→ RECORDS FOR PROCESSING:

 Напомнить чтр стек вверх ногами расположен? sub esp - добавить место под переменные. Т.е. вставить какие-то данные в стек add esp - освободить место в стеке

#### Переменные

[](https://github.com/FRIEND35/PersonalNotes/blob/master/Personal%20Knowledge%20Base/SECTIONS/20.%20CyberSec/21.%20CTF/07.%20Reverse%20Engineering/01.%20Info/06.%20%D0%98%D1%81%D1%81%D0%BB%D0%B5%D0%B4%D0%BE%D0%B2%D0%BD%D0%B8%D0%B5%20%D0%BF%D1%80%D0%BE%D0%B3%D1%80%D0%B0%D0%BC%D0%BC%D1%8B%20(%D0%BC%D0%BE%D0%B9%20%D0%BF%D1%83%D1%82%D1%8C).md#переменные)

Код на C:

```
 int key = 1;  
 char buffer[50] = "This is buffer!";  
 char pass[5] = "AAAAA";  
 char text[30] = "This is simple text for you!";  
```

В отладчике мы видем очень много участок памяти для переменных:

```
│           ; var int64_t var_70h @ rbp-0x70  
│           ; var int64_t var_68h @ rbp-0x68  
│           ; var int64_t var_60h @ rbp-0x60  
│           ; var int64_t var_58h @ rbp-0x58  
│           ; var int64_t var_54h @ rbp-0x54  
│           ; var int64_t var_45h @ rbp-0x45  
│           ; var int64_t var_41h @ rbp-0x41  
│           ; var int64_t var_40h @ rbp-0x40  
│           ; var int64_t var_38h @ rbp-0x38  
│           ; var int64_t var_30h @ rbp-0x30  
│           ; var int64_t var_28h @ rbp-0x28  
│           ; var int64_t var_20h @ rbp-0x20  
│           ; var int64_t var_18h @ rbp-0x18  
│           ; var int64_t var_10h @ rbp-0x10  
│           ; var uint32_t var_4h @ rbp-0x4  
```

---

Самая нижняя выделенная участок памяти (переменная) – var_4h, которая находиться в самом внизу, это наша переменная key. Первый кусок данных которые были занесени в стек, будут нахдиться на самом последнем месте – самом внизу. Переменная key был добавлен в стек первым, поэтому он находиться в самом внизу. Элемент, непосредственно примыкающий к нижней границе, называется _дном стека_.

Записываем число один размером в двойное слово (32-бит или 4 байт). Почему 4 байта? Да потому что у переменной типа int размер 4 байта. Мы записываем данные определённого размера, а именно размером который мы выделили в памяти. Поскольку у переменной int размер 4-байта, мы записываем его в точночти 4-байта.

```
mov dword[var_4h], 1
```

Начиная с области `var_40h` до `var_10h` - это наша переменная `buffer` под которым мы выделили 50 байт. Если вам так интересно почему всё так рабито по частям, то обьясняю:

→ WHAT YOU SHOULD DO:
Whenever the string "char" turns up in a line above, copy that line out.

→ EXERCISE RESPONSE:
 char buffer[50] = "This is buffer!";  
 char pass[5] = "AAAAA";  
 char text[30] = "This is simple text for you!";  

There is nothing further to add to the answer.